• What the exercise asks
Collect every line of the records below that contains the word "subsection".

• Information shown
------------------------------------------------------------------------

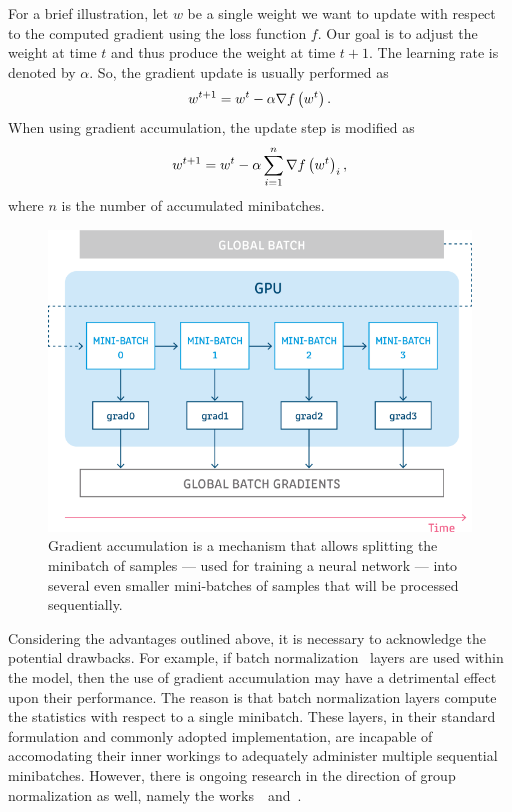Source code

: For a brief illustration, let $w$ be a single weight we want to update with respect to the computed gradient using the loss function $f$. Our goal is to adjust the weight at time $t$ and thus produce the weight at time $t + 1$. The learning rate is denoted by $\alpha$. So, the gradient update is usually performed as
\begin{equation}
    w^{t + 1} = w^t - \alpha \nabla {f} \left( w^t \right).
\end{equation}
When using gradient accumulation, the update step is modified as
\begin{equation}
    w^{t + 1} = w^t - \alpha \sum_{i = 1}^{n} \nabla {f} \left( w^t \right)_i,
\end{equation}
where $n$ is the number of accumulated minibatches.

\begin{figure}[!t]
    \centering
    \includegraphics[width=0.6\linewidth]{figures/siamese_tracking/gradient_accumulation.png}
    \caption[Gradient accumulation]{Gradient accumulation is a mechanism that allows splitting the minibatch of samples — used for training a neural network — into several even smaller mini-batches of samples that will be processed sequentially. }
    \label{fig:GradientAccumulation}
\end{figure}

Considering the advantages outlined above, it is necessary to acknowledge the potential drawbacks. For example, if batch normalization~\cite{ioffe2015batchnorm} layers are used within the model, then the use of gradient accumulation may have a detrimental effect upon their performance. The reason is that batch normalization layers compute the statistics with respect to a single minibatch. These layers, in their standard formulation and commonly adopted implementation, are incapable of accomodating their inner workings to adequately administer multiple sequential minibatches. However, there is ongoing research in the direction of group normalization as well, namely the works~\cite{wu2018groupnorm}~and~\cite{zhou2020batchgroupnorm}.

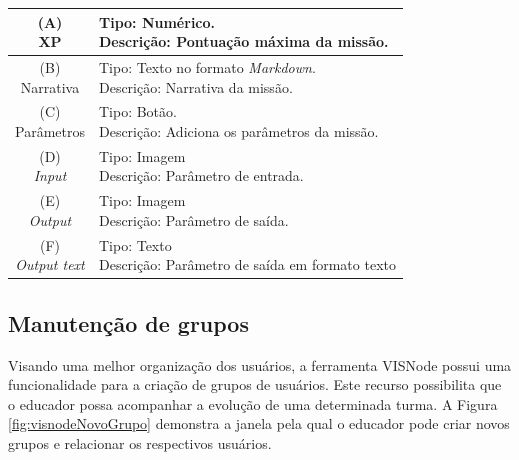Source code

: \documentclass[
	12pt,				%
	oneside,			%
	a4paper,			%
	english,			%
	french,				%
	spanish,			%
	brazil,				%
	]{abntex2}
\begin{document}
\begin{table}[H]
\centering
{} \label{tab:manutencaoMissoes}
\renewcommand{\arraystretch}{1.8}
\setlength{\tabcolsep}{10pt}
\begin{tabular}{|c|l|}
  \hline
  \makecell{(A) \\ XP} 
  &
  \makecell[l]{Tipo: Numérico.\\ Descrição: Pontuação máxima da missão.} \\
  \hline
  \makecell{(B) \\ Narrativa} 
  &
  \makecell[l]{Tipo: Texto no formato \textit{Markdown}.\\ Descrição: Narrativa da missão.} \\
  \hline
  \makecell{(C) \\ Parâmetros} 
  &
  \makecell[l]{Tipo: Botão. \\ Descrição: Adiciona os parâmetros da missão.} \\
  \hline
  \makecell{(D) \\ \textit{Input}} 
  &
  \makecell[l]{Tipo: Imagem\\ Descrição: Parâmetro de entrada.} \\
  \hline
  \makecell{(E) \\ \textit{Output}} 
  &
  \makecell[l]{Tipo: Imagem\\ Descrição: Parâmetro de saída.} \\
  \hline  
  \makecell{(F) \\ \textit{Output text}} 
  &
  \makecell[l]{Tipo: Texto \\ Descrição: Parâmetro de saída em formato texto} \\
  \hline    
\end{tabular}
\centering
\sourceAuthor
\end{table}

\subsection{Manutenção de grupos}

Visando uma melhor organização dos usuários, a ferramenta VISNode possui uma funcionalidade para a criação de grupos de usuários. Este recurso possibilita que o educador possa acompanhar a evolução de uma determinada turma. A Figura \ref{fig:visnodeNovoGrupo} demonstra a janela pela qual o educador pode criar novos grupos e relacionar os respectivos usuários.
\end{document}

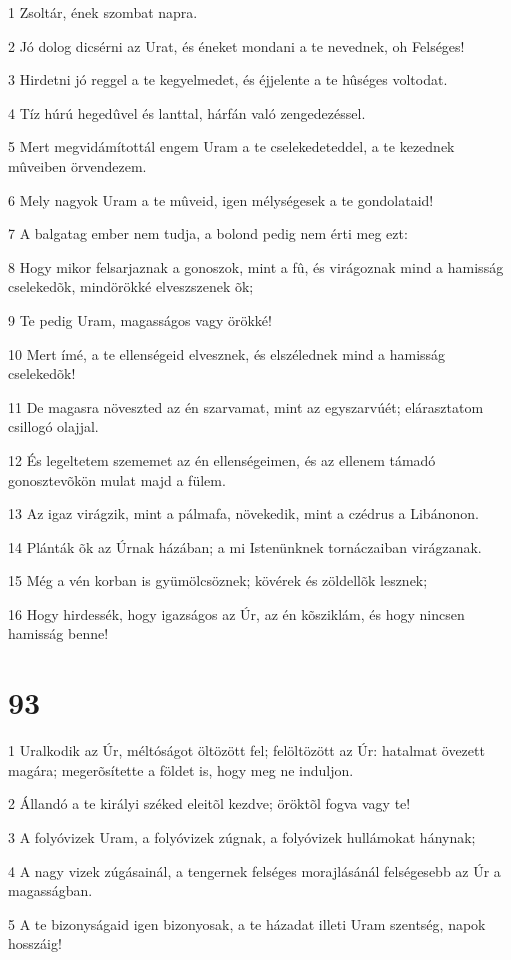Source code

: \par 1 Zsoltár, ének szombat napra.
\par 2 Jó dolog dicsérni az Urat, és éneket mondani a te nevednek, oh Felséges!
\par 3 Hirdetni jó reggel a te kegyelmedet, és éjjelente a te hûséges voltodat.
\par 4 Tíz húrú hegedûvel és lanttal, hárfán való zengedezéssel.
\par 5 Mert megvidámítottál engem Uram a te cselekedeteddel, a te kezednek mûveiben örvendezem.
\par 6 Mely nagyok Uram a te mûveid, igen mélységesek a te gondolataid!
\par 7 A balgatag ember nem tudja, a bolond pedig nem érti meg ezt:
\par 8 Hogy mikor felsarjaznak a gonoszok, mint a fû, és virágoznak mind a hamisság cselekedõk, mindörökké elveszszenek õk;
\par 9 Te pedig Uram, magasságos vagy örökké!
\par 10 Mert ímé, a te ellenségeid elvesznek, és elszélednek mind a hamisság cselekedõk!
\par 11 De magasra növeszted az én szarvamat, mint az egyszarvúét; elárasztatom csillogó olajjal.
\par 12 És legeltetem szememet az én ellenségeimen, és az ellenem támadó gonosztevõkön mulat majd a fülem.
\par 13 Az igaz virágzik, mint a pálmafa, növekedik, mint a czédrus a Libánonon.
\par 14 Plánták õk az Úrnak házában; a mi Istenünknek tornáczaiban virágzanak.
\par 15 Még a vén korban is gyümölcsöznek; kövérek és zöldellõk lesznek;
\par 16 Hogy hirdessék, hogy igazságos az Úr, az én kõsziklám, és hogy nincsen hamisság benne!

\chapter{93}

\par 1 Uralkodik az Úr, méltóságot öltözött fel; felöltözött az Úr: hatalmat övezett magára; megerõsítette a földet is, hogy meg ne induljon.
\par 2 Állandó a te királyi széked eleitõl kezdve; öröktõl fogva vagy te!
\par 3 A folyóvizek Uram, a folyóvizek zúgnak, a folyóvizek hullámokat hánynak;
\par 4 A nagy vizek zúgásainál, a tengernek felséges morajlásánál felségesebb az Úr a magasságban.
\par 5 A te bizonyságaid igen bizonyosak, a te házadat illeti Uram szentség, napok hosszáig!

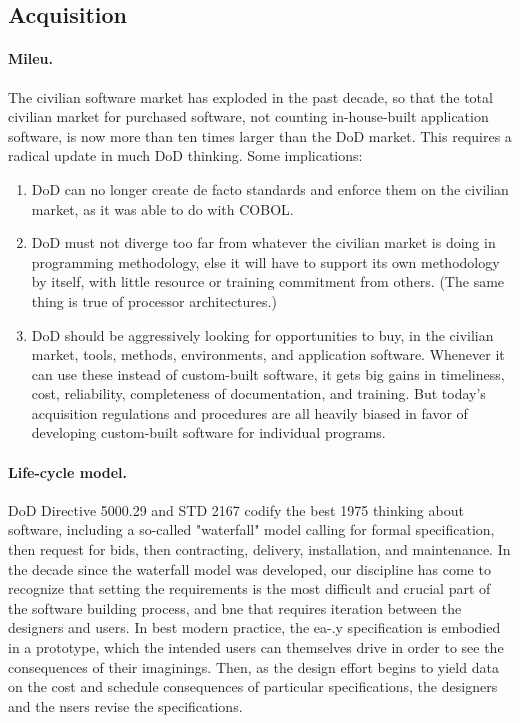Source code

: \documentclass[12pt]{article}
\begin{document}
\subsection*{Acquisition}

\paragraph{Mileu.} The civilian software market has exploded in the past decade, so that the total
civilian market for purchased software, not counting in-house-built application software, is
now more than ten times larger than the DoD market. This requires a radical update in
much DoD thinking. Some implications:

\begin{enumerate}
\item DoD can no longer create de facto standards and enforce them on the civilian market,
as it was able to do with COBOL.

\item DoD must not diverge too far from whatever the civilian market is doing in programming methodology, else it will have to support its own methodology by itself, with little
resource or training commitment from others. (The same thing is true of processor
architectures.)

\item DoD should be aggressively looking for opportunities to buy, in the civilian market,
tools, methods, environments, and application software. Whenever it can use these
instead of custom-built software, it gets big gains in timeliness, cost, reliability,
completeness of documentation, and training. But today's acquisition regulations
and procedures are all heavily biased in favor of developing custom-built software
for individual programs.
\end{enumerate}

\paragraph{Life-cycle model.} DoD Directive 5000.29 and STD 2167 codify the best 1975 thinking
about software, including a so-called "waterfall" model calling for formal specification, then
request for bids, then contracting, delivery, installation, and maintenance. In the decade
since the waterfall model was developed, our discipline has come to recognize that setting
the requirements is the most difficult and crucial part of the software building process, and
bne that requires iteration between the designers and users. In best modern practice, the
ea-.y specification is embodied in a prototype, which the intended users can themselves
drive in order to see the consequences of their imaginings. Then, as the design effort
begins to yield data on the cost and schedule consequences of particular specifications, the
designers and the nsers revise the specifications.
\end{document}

------------------------------------------------------------------------

• Problem solution
\subsection{Manutenção de grupos}
\subsection*{Acquisition}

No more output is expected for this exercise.